As we know, when building a Website, we are primarily interested in the servlet's two methods: doPost() and doGet(). The underlining method for both methods is service(). Later, I look closer at these methods and how they relate to thread safety, but first let's review the concept of a thread.

A thread is a single execution process; in other words, an individual, sequential flow of control within a program. When we say that a program is multithreaded, we are not implying that the program runs two separate instances simultaneously (as if you concurrently executed the program twice from the command line). Rather, we are saying that the same instance (executed only once) spawns multiple threads that process this single instance of code. This means that more than one sequential flow of control runs through the same memory block.

So what do we mean by thread-safe, you ask? When multiple threads execute a single instance of a program and therefore share memory, multiple threads could possibly be attempting to read and write to the same place in memory. Let's look at an example. If we have a multithreaded program, we will have multiple threads processing the same instance (see Figure 1).

Figure 1. A multithreaded application

What happens when Thread-A examines variable instanceVar? Notice how Thread-B has just incremented instanceVar.
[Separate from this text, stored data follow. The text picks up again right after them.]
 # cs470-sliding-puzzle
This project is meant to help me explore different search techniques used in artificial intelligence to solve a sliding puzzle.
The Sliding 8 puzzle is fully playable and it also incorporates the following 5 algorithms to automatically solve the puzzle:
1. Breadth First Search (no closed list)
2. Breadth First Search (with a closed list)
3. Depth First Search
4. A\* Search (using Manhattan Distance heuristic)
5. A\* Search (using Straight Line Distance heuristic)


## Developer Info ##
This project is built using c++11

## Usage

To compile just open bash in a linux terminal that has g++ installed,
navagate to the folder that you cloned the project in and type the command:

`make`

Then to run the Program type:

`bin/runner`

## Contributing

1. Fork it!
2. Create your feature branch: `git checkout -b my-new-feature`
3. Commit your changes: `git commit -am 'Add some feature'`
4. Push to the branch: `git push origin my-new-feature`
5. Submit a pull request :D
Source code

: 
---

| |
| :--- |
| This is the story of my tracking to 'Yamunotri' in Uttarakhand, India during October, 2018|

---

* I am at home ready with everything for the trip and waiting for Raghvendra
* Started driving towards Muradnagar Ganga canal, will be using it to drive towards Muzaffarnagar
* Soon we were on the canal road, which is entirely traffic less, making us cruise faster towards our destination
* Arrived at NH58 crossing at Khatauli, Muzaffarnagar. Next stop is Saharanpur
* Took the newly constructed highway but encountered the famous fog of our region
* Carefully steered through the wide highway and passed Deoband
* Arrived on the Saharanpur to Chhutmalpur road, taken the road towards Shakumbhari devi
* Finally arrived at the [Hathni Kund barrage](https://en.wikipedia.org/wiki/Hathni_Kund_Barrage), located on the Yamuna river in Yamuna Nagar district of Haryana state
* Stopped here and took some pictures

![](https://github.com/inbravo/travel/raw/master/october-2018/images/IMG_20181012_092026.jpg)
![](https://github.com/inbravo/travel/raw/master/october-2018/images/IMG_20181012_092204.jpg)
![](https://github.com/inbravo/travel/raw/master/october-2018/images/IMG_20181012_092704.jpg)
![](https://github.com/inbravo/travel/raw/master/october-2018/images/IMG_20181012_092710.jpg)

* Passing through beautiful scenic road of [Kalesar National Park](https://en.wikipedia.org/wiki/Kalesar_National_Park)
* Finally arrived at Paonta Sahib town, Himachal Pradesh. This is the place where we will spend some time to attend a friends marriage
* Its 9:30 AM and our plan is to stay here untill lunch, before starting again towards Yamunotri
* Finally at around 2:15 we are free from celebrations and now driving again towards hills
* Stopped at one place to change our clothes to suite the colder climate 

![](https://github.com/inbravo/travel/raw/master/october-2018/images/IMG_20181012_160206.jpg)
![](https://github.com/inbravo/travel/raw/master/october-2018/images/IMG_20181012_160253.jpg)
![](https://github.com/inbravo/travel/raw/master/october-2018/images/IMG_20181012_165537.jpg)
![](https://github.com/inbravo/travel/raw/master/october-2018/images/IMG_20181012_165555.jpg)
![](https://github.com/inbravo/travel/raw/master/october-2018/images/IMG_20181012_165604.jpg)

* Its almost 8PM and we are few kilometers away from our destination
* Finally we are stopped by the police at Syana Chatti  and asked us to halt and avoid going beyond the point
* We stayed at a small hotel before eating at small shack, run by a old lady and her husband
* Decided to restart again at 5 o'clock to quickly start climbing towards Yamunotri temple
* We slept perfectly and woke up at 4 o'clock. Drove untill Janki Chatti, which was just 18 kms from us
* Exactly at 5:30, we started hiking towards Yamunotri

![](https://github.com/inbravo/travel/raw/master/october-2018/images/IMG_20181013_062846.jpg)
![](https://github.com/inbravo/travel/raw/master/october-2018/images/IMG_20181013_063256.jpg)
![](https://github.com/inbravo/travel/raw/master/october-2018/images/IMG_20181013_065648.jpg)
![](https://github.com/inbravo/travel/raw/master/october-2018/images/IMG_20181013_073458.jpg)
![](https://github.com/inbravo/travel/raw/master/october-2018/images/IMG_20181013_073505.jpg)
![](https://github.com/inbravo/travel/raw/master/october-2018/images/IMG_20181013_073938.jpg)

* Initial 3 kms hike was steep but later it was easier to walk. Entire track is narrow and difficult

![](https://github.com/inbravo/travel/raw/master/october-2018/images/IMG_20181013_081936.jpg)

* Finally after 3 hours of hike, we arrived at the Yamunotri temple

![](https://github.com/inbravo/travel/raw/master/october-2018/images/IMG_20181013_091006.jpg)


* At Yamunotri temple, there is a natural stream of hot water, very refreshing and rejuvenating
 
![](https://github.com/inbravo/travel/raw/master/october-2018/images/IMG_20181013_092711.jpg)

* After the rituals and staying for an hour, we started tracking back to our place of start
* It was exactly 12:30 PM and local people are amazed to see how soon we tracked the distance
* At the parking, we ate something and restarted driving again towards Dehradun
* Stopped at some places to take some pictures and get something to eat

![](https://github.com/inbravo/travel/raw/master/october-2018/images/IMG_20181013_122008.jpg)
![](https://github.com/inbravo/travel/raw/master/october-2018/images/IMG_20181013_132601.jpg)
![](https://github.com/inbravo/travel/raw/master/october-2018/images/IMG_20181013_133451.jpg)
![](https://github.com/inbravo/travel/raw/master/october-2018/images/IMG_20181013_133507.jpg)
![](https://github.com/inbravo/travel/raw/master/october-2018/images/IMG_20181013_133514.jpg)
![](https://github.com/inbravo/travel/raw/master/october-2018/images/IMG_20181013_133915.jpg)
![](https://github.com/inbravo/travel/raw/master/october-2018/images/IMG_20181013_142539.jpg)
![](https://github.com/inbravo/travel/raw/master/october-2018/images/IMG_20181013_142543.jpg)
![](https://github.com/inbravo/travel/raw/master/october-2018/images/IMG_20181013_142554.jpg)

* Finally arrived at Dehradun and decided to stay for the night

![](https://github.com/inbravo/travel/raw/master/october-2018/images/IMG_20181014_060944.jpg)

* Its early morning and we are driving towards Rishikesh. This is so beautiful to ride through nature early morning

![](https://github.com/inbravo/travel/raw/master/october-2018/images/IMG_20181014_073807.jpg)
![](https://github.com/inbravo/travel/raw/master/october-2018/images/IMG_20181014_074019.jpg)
The problem here is Thread-A has written to the instanceVar and is not expecting that value to change unless Thread-A explicitly does so. Unfortunately Thread-B is thinking the same thing regarding itself; the only problem is they share the same variable. This issue is not unique to servlets. It is a common programming problem only present when multithreading an application. You are probably thinking; "Well I didn't ask for multithreading. I just want a servlet!" And a servlet is what you have. Let me introduce you to our friend the servlet container.
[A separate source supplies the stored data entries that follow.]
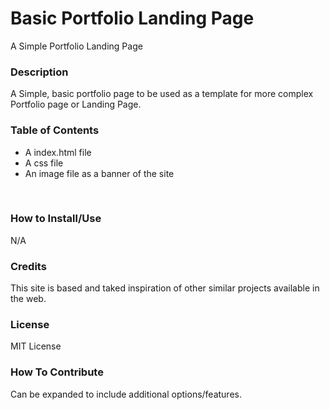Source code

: # Basic Portfolio Landing Page
A Simple Portfolio Landing Page
<br>
<H3>Description</H3>
	<p>A Simple, basic portfolio page to be used as a template for more complex Portfolio page or Landing Page.

<br>
<H3>Table of Contents</H3>
	<ul>
	<li>A index.html file</li>
	<li>A css file</li>
	<li>An image file as a banner of the site</li>
	</ul>

<br>
<H3>How to Install/Use</H3>
	<p>N/A

<br>
<H3>Credits</H3>
	<p>This site is based and taked inspiration of other similar projects available in the web.

<br>
<H3>License</H3>
	<p>MIT License

<br>
<H3>How To Contribute</H3>
	<P>Can be expanded to include additional options/features.


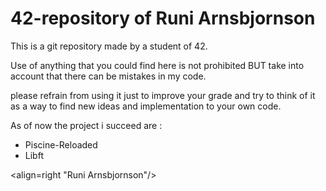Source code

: # 42-repository of Runi Arnsbjornson

This is a git repository made by a student of 42.

Use of anything that you could find here is not prohibited
BUT take into account that there can be mistakes in my code.

please refrain from using it just to improve your grade and try to think of it as a way to find new ideas and implementation to your own code.

As of now the project i succeed are :
* Piscine-Reloaded
* Libft

<align=right "Runi Arnsbjornson"/>
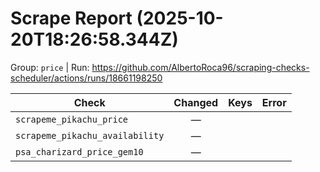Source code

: # Scrape Report (2025-10-20T18:26:58.344Z)

Group: `price`  |  Run: https://github.com/AlbertoRoca96/scraping-checks-scheduler/actions/runs/18661198250

| Check | Changed | Keys | Error |
|---|:---:|:--|:--|
| `scrapeme_pikachu_price` | — |  |  |
| `scrapeme_pikachu_availability` | — |  |  |
| `psa_charizard_price_gem10` | — |  |  |
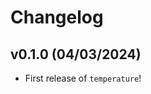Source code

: # Changelog

<!--next-version-placeholder-->

## v0.1.0 (04/03/2024)

- First release of `temperature`!
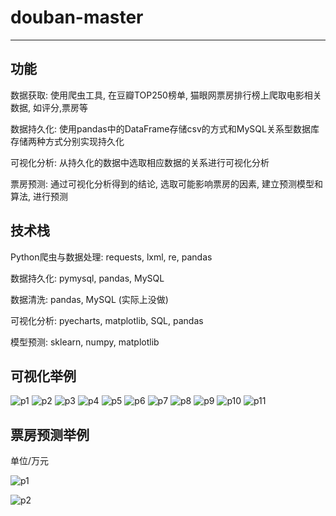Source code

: # douban-master
---
## 功能

数据获取: 使用爬虫工具, 在豆瓣TOP250榜单, 猫眼网票房排行榜上爬取电影相关数据, 如评分,票房等

数据持久化: 使用pandas中的DataFrame存储csv的方式和MySQL关系型数据库存储两种方式分别实现持久化

可视化分析: 从持久化的数据中选取相应数据的关系进行可视化分析

票房预测: 通过可视化分析得到的结论, 选取可能影响票房的因素, 建立预测模型和算法, 进行预测

## 技术栈

Python爬虫与数据处理: requests,  lxml,  re,  pandas  

数据持久化: pymysql,  pandas,  MySQL   

数据清洗: pandas,  MySQL (实际上没做)

可视化分析: pyecharts,  matplotlib, SQL,  pandas

模型预测: sklearn,  numpy,  matplotlib


## 可视化举例
![p1](./result/p%20(1).png)
![p2](./result/p%20(2).png)
![p3](./result/p%20(3).png)
![p4](./result/p%20(4).png)
![p5](./result/p%20(5).png)
![p6](./result/p%20(6).png)
![p7](./result/p%20(7).png)
![p8](./result/p%20(8).png)
![p9](./result/p%20(9).png)
![p10](./result/p%20(10).png)
![p11](./result/p%20(11).png)



## 票房预测举例
单位/万元

![p1](./result/预测1.png)

![p2](./result/预测2.png)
Your servlet container is no dummy

A lot of magic happens between the Web browser's HTTP request and the code we write within the doGet() and doPost() methods. The servlet container makes this "magic" possible. Like any Java program, the servlet must run within a JVM, but for a Web application, we also have the complexity of handling HTTP requests—that's where the servlet container comes in. The servlet container is responsible for your servlets' creation, destruction, and execution; the sequence of these events is referred to as the servlet's lifecycle.

The servlet's lifecycle is an important topic, and thus, you will find it on Sun's Java certification exam. The reason for its importance is primarily because so much of the servlet's lifecycle is outside the programmer's control. We do not worry a lot (for the most part) about how many of our servlet's instances exist at runtime. Nor are we generally concerned about memory utilization regarding the creation and destruction of our servlets. The reason for our lack of concern is because the servlet container handles this for us (yes, more magic).

The servlet container not only handles the servlet's lifecycle, it also does a fine job at it. The servlet container is concerned about efficiency. It ensures that when servlets are created, they are utilized efficiently, and, yes, you guessed it, this includes multithreading. As Figure 2 illustrates, multiple threads simultaneously process your servlet.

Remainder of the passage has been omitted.